Sooo....
Say a group of local believers decides to pool their resources and build a fellowship hall. Everything is hunkey-dorey.
Then two of the group's members disagree with each other over some point of doctrine. Perhaps one says there was an Aramaic substrate, and another contends that the original autographs were in Greek. Neither one can understand why the other is being so pig-headed and obtuse. Their disagreement flares throughout the group, and soon there are two camps who cannot stand the sight of each other, much less sharing the same fellowship hall.
They decide to split. Which group gets to keep the hall? After all, it was a substantial investment.
They go down to the courthouse and ask a judge to decide. The judge thinks the New Testament was originally composed in King James English. The judge is going to flip a coin to make the decision, but the leader of the Greek autograph faction convinces the judge his group will be able to campaign more effectively for the judge during the upcoming election than the Aramaic faction will. So the judge decides that the Greek autograph faction gets to keep the building. All of the other leaders of groups that own fellowship halls in the town start teaching the Greek autograph position, because they don't want to lose their buildings.
That's why Theodosius declared the Nicean position to be orthodox, and anybody who held differently to be a deranged, insane heretic.

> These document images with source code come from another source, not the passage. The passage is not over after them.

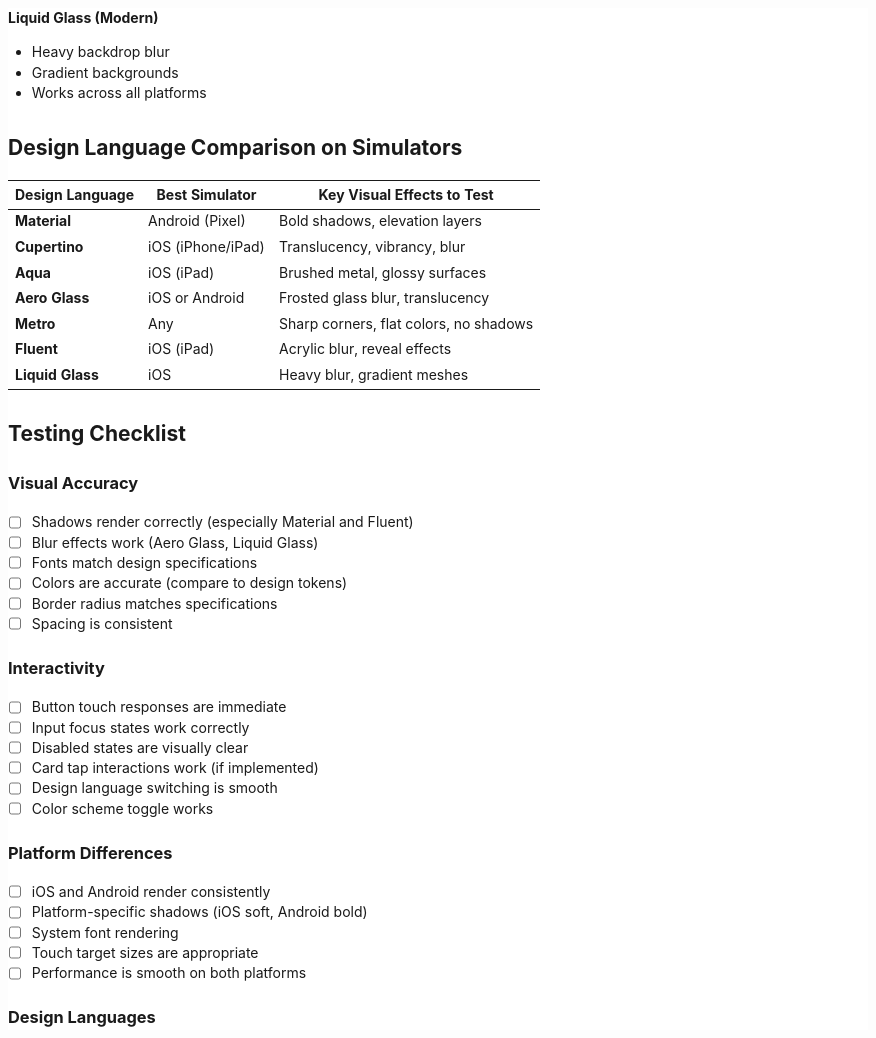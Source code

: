 **Liquid Glass (Modern)**
- Heavy backdrop blur
- Gradient backgrounds
- Works across all platforms

## Design Language Comparison on Simulators

| Design Language | Best Simulator | Key Visual Effects to Test |
|-----------------|----------------|----------------------------|
| **Material** | Android (Pixel) | Bold shadows, elevation layers |
| **Cupertino** | iOS (iPhone/iPad) | Translucency, vibrancy, blur |
| **Aqua** | iOS (iPad) | Brushed metal, glossy surfaces |
| **Aero Glass** | iOS or Android | Frosted glass blur, translucency |
| **Metro** | Any | Sharp corners, flat colors, no shadows |
| **Fluent** | iOS (iPad) | Acrylic blur, reveal effects |
| **Liquid Glass** | iOS | Heavy blur, gradient meshes |

## Testing Checklist

### Visual Accuracy

- [ ] Shadows render correctly (especially Material and Fluent)
- [ ] Blur effects work (Aero Glass, Liquid Glass)
- [ ] Fonts match design specifications
- [ ] Colors are accurate (compare to design tokens)
- [ ] Border radius matches specifications
- [ ] Spacing is consistent

### Interactivity

- [ ] Button touch responses are immediate
- [ ] Input focus states work correctly
- [ ] Disabled states are visually clear
- [ ] Card tap interactions work (if implemented)
- [ ] Design language switching is smooth
- [ ] Color scheme toggle works

### Platform Differences

- [ ] iOS and Android render consistently
- [ ] Platform-specific shadows (iOS soft, Android bold)
- [ ] System font rendering
- [ ] Touch target sizes are appropriate
- [ ] Performance is smooth on both platforms

### Design Languages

That's why "Their meeting places shall not receive the name of churches" (be eligible to receive a subsidy, or in our culture, they would lose their tax-exempt status).
Before the late fourth century, it was simply assumed that if a person became a Christian, that is, if a person received baptism, then that person was saved and his immortal soul would automatically go to heaven when he died. When Theodosius said Christians who disagreed with him would "be smitten... with Divine Vengence", he was declaring that Christians would be sent to Hell eternally on his say so.
The Roman legal system had no provisions for dealing with differences of opinion (the original meaning of the word "heresy"), so the magistrates had to resort to laws regarding maleficium (cursing through sorcerous means) to enforce orthodoxy. Theological disagreements turned into literal "witch-hunts".